Mais un livre divin est vrai dans toutes ses parties ; toute parole des écrivains inspirés est la parole infaillible de Dieu ; elle doit donc, jusque dans les plus petits détails, être conforme à la vérité. Or deux propositions contradictoires ne pouvant être vraies à la fois, et l’Esprit-Saint ne pouvant se contredire, S. Augustin, Dlalogus adversus Pelagium, i, 14, t. xxxiii, col. 506, la Bible, qui est d’origine divine et l'œuvre du Saint-Esprit, ne doit contenir aucune contradiction. De réelles antilogies constatées dans les Livres Saints ne leur enlèveraient point toute valeur historique ou philosophique, mais détruiraient certainement leur autorité divine. Aussi les chrétiens, qui professent que l’erreur est incompatible avec l’inspiration de la Bible, nient-ils énergiquement l’existence d’une contradiction réelle quelconque dans la Sainte Écriture, et démontrentils que les antilogies scripturaires, relevées par leurs adversaires, ne sont qu’apparentes, et qu’une sage critique et une saine exégèse savent concilier et harmoniser toutes les divergences. Il n’est pas possible, dans les limites d’un article, d'élucider la série des prétendues contradictions de la Bible ; plusieurs recevront leur solution dans ce Dictionnaire ; nous nous bornerons à indiquer ici quelques règles générales de conciliation.

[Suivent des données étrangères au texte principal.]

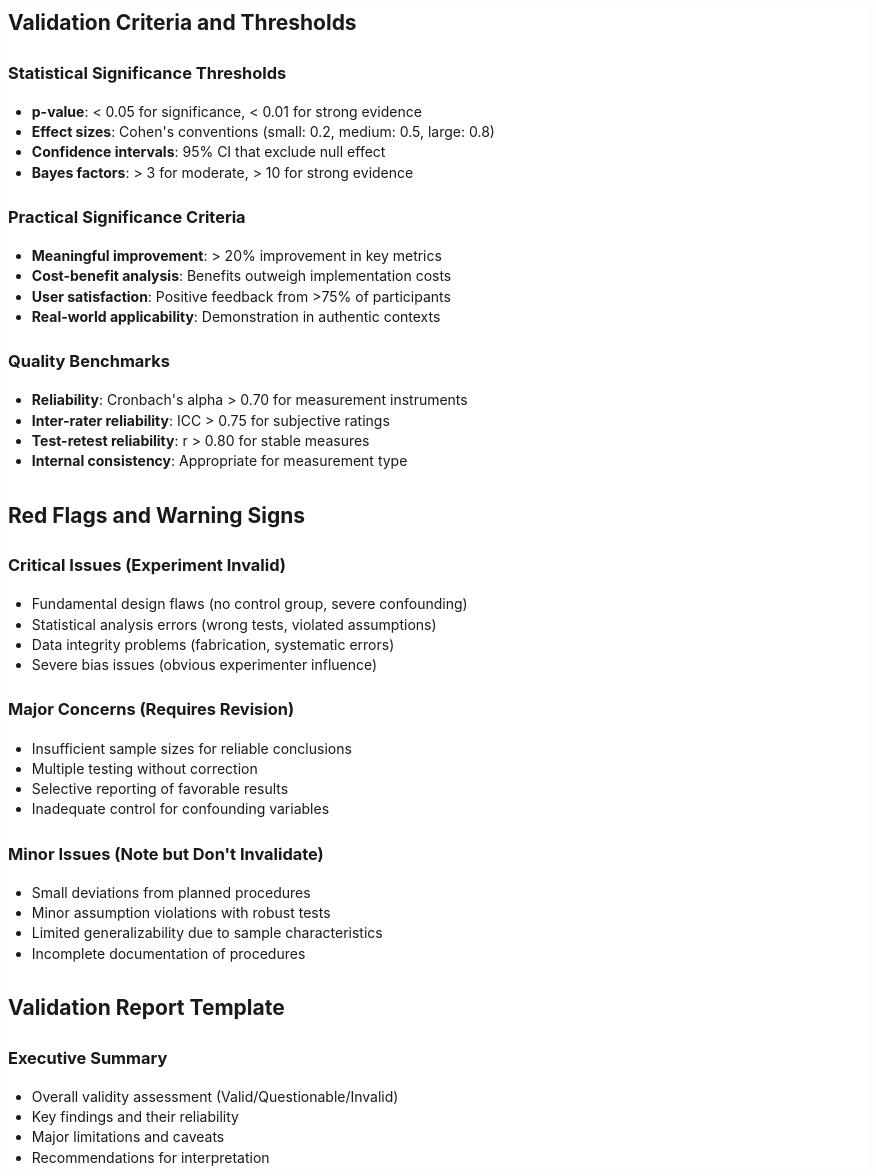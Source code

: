 ## Validation Criteria and Thresholds

### Statistical Significance Thresholds
- **p-value**: < 0.05 for significance, < 0.01 for strong evidence
- **Effect sizes**: Cohen's conventions (small: 0.2, medium: 0.5, large: 0.8)
- **Confidence intervals**: 95% CI that exclude null effect
- **Bayes factors**: > 3 for moderate, > 10 for strong evidence

### Practical Significance Criteria
- **Meaningful improvement**: > 20% improvement in key metrics
- **Cost-benefit analysis**: Benefits outweigh implementation costs
- **User satisfaction**: Positive feedback from >75% of participants
- **Real-world applicability**: Demonstration in authentic contexts

### Quality Benchmarks
- **Reliability**: Cronbach's alpha > 0.70 for measurement instruments
- **Inter-rater reliability**: ICC > 0.75 for subjective ratings
- **Test-retest reliability**: r > 0.80 for stable measures
- **Internal consistency**: Appropriate for measurement type

## Red Flags and Warning Signs

### Critical Issues (Experiment Invalid)
- Fundamental design flaws (no control group, severe confounding)
- Statistical analysis errors (wrong tests, violated assumptions)
- Data integrity problems (fabrication, systematic errors)
- Severe bias issues (obvious experimenter influence)

### Major Concerns (Requires Revision)
- Insufficient sample sizes for reliable conclusions
- Multiple testing without correction
- Selective reporting of favorable results
- Inadequate control for confounding variables

### Minor Issues (Note but Don't Invalidate)
- Small deviations from planned procedures
- Minor assumption violations with robust tests
- Limited generalizability due to sample characteristics
- Incomplete documentation of procedures

## Validation Report Template

### Executive Summary
- Overall validity assessment (Valid/Questionable/Invalid)
- Key findings and their reliability
- Major limitations and caveats
- Recommendations for interpretation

III. Principes de solution. — Plusieurs passages de l'Écriture paraissent-ils se contredire, l’exégète doit avant tout fixer la véritable leçon des textes qu’il doit expliquer, et rechercher si l’un ou l’autre de ces passages n’est pas fautif. La rouille des siècles a déposé son empreinte sur les pages de nos livres sacrés. En passant sous la plume de milliers de copistes, des noms propres ont été défigurés, des chiffres brouillés, quelques endroits légèrement altérés ; l’histoire du texte en fournit d’irrécusables preuves. Si la contradiction naît de ces erreurs de transcription, elle disparaîtra par la restitution du vrai texte, restitution obtenue par la critique verbale. Alors même que feraient défaut les moyens de corriger une faute évidente, la véracité divine serait hors de cause, et la constatation de l’erreur suffit pour résoudre la contradiction réelle.

Cependant certains textes parfaitement authentiques semblent inconciliables. L’apparente contradiction provient alors de l’ignorance où nous sommes de leur vrai sens ; le plus souvent, une étude approfondie la résoudra. Faut-il harmoniser les narrations divergentes d’un fait, la nature du langage employé et la forme du récit seront à considérer. Chaque écrivain ayant son style propre et sa manière de s’exprimer, deux récits de forme différente peuvent être identiques pour le fond. Les auteurs ne s’attachent pas généralement à énuinérer minutieusement toutes les circonstances des faits qu’ils racontent, ils notent seulement les traits qui vont mieux à leur but. Ceux qui omettent quelques détails ne doivent pas être par là même taxés d’inexactitude, ni mis en opposition arec le narrateur plus complet et plus précis. Ils ne seraient en contradiction que s’ils affirmaient sur la même personne, le même objet ou le même événement, le contraire les uns des autres.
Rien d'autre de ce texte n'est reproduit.